When we listen to critics of the initiative process and ballot measure campaigns, we hear little being said about the public's right to hear both sides of an issue. It wasn't that long ago that the Federal Communications Commission had a Fairness Doctrine which required broadcasters to provide both sides of a public issue on the public airwaves if only one side could afford to purchase the air time. Now there is no Fairness Doctrine and only the side with enough money to buy air time can be heard. Another problem which needs to be addressed is the increasing evidence of election campaigns being held captive by big money interests. To a large extent big corporations, who do not have the right to vote, have taken over our electoral process. Rather than bash the initiative process we need to promote fairness in election campaigns in order to make democracy work.(6)

Finally, the Coalition for Initiative Rights has sponsored two initiative petitions, one of which has been withdrawn. The first initiative would have prevented business associations from making financial contributions to ballot measure campaigns. In the process of circulating this initiative a flaw was uncovered in its language and even though approximately 5,000 signatures had been collected, CIR chose to withdraw it from circulation. It could be said that this is an example of how the deliberative process for initiatives works and that sponsors are capable of recognizing drafting errors and voluntarily stopping their signature gathering efforts.

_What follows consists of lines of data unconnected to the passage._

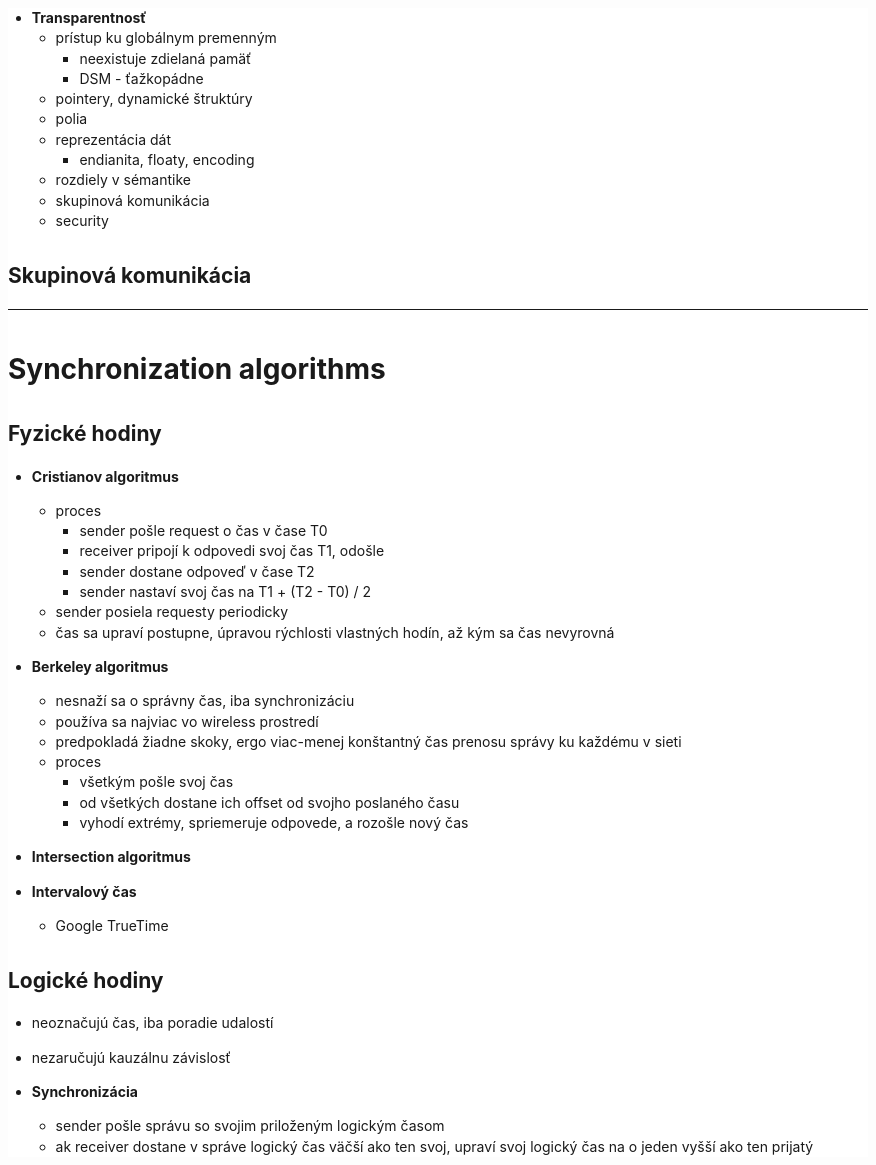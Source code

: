   - **Transparentnosť**
    - prístup ku globálnym premenným
      - neexistuje zdielaná pamäť
      - DSM - ťažkopádne
    - pointery, dynamické štruktúry
    - polia
    - reprezentácia dát
      - endianita, floaty, encoding
    - rozdiely v sémantike
    - skupinová komunikácia
    - security

## Skupinová komunikácia

----------------------------------------------------------------

# Synchronization algorithms

## Fyzické hodiny

- **Cristianov algoritmus**
  - proces
    - sender pošle request o čas v čase T0
    - receiver pripojí k odpovedi svoj čas T1, odošle
    - sender dostane odpoveď v čase T2
    - sender nastaví svoj čas na T1 + (T2 - T0) / 2
  - sender posiela requesty periodicky
  - čas sa upraví postupne, úpravou rýchlosti vlastných hodín, až kým sa čas nevyrovná

- **Berkeley algoritmus**
  - nesnaží sa o správny čas, iba synchronizáciu
  - používa sa najviac vo wireless prostredí
  - predpokladá žiadne skoky, ergo viac-menej konštantný čas prenosu správy ku každému v sieti
  - proces
    - všetkým pošle svoj čas
    - od všetkých dostane ich offset od svojho poslaného času
    - vyhodí extrémy, spriemeruje odpovede, a rozošle nový čas

- **Intersection algoritmus**

- **Intervalový čas**
  - Google TrueTime

## Logické hodiny

- neoznačujú čas, iba poradie udalostí
- nezaručujú kauzálnu závislosť

- **Synchronizácia**
  - sender pošle správu so svojim priloženým logickým časom
  - ak receiver dostane v správe logický čas väčší ako ten svoj, upraví svoj logický čas na o jeden vyšší ako ten prijatý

The second initiative would prevent the Oregon Legislature from altering the initiative process. In the 1995 legislative session, 59 bills were sponsored restricting the initiative process in one form or another. In the 1997 legislative session over a 100 bills were sponsored. Legislators are threatened by the initiative process as it prevents them from having sole control over the legislative powers of the people. Therefore, the Legislature has a strong conflict of interest in regulating the very initiative process it is threatened by. This should not be allowed to continue. The power of government rightfully comes from the people. In the words of Thomas Jefferson:

I know no safe depository of the ultimate powers of the society, but the people themselves. And if we think them not enlightened enough to exercise their control with a wholesome discretion, the remedy is not to take it from them, but to inform their discretion.

Lloyd Marbet is a long-time anti-nuclear activist who has extensively used the initiative process in his efforts to address the problems of the nuclear fuel cycle. He helped sponsor two ballot measures to force Teledyne Wah Chang in Albany to move its radioactive sludge ponds off the floodplain of the Willamette River. One of these measures, 1984 Ballot Measure 9, created the most stringent radioactive waste disposal laws in the nation. In 1986, 1990 and 1992, he helped sponsor a ballot measure to close the Trojan Nuclear Plant, all of which failed to pass. In each of these elections, Portland General Electric broke the state record for expenditures on ballot measures campaigns. Since 1995 he has been the Chairperson of the Coalition for Initiative Rights, a coalition made up of people and organizations from across the political spectrum who are concerned with protecting the integrity of Oregon's Initiative, Referendum and Recall Process. According to Don McIntire, a member of CIR and a conservative tax activist, meetings of the Coalition for Initiative Rights resemble the bar room scene in the first Star Wars movie. Regardless of his assertion, it is yet to be definitively proved that aliens have taken over Oregon's Initiative Process.

1. See 1995 Senate Bill 637 and House Bill (HB) 2550. See 1997 HB 3646.

2. 1997-98 Oregon Blue Book, page 348.

3. Id. at 369-70.

4. Id. at 351.

5. Coalition for Initiative Rights Press Conference with Ralph Nader, November 20, 1997.

6. It is time to assert our sovereignty as suggested by Richard L. Grossman in his eloquent article "Reclaiming Our Sovereignty, Reestablishing Control Over the Corporation." A copy of this article is available on the Internet at www.teleport.com/~dweezil/cir1.htm or by calling 503-637-6130.